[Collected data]
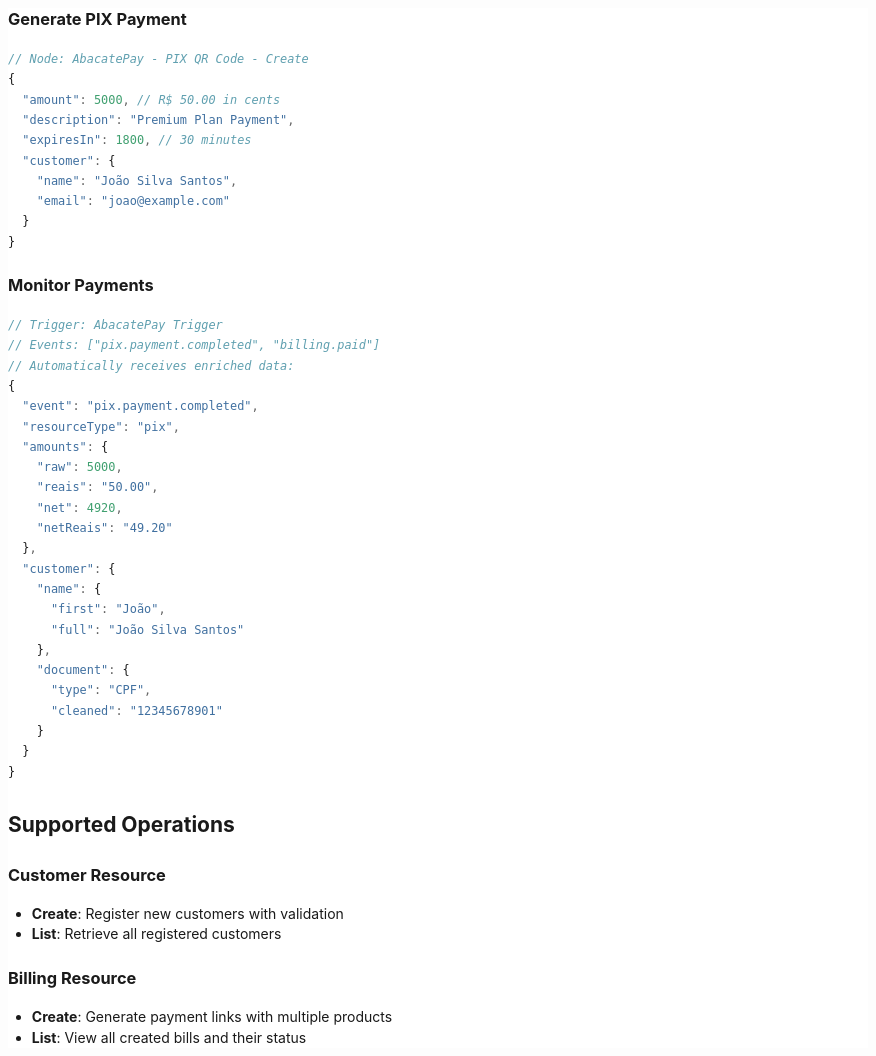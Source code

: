 ### Generate PIX Payment
```typescript
// Node: AbacatePay - PIX QR Code - Create
{
  "amount": 5000, // R$ 50.00 in cents
  "description": "Premium Plan Payment",
  "expiresIn": 1800, // 30 minutes
  "customer": {
    "name": "João Silva Santos",
    "email": "joao@example.com"
  }
}
```

### Monitor Payments
```typescript
// Trigger: AbacatePay Trigger
// Events: ["pix.payment.completed", "billing.paid"]
// Automatically receives enriched data:
{
  "event": "pix.payment.completed",
  "resourceType": "pix",
  "amounts": {
    "raw": 5000,
    "reais": "50.00",
    "net": 4920,
    "netReais": "49.20"
  },
  "customer": {
    "name": {
      "first": "João",
      "full": "João Silva Santos"
    },
    "document": {
      "type": "CPF",
      "cleaned": "12345678901"
    }
  }
}
```

## Supported Operations

### Customer Resource
- **Create**: Register new customers with validation
- **List**: Retrieve all registered customers

### Billing Resource  
- **Create**: Generate payment links with multiple products
- **List**: View all created bills and their status
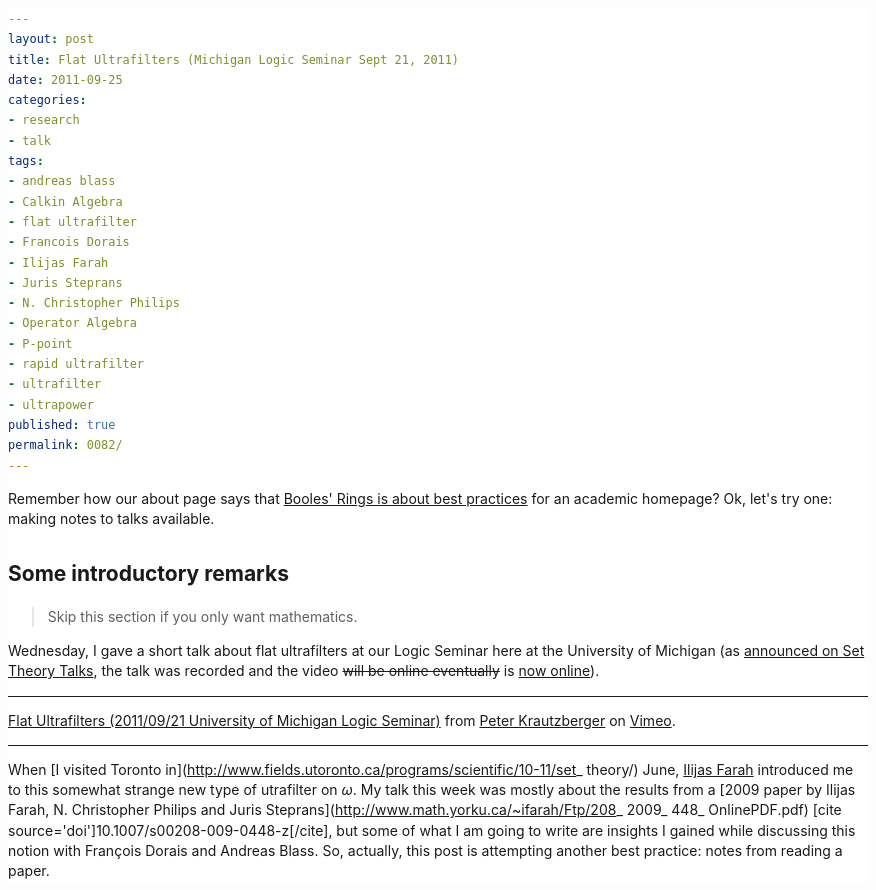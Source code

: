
 ```yaml
---
layout: post
title: Flat Ultrafilters (Michigan Logic Seminar Sept 21, 2011)
date: 2011-09-25
categories:
- research
- talk
tags:
- andreas blass
- Calkin Algebra
- flat ultrafilter
- Francois Dorais
- Ilijas Farah
- Juris Steprans
- N. Christopher Philips
- Operator Algebra
- P-point
- rapid ultrafilter
- ultrafilter
- ultrapower
published: true
permalink: 0082/
---
```


Remember how our about page says that [Booles' Rings is about best practices](http://boolesrings.org/about/) for an academic homepage? Ok, let's try one: making notes to talks available.

## Some introductory remarks

> Skip this section if you only want mathematics.

Wednesday, I gave a short talk about flat ultrafilters at our Logic Seminar here at the University of Michigan (as [announced on Set Theory Talks](http://settheorytalks.wordpress.com/2011/09/16/michigan-logic-seminar/), the talk was recorded and the video <del datetime="2011-09-29T15:47:26+00:00">will be online eventually</del> is [now online](http://vimeo.com/29738390)).

* * *

<iframe src="https://player.vimeo.com/video/29738390" width="100%" height="375" frameborder="0" webkitallowfullscreen mozallowfullscreen allowfullscreen></iframe>

[Flat Ultrafilters (2011/09/21 University of Michigan Logic Seminar)](http://vimeo.com/29738390) from [Peter Krautzberger](http://vimeo.com/user2937952) on [Vimeo](http://vimeo.com).


* * *

When [I visited Toronto in](http://www.fields.utoronto.ca/programs/scientific/10-11/set_ theory/) June, [Ilijas Farah](http://www.math.yorku.ca/~ifarah/) introduced me to this somewhat strange new type of utrafilter on $\omega$. My talk this week was mostly about the results from a [2009 paper by Ilijas Farah, N. Christopher Philips and Juris Steprans](http://www.math.yorku.ca/~ifarah/Ftp/208_ 2009_ 448_ OnlinePDF.pdf) [cite source='doi']10.1007/s00208-009-0448-z[/cite], but some of what I am going to write are insights I gained while discussing this notion with François Dorais and Andreas Blass. So, actually, this post is attempting another best practice: notes from reading a paper.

About this task ▸
Write out exactly and only the lines that run from the start of the data above through the line containing "### Billing Resource", leaving the pictures out.

Answer to this problem ▸
Source code

: ### Generate PIX Payment
```typescript
// Node: AbacatePay - PIX QR Code - Create
{
  "amount": 5000, // R$ 50.00 in cents
  "description": "Premium Plan Payment",
  "expiresIn": 1800, // 30 minutes
  "customer": {
    "name": "João Silva Santos",
    "email": "joao@example.com"
  }
}
```

### Monitor Payments
```typescript
// Trigger: AbacatePay Trigger
// Events: ["pix.payment.completed", "billing.paid"]
// Automatically receives enriched data:
{
  "event": "pix.payment.completed",
  "resourceType": "pix",
  "amounts": {
    "raw": 5000,
    "reais": "50.00",
    "net": 4920,
    "netReais": "49.20"
  },
  "customer": {
    "name": {
      "first": "João",
      "full": "João Silva Santos"
    },
    "document": {
      "type": "CPF",
      "cleaned": "12345678901"
    }
  }
}
```

## Supported Operations

### Customer Resource
- **Create**: Register new customers with validation
- **List**: Retrieve all registered customers

### Billing Resource  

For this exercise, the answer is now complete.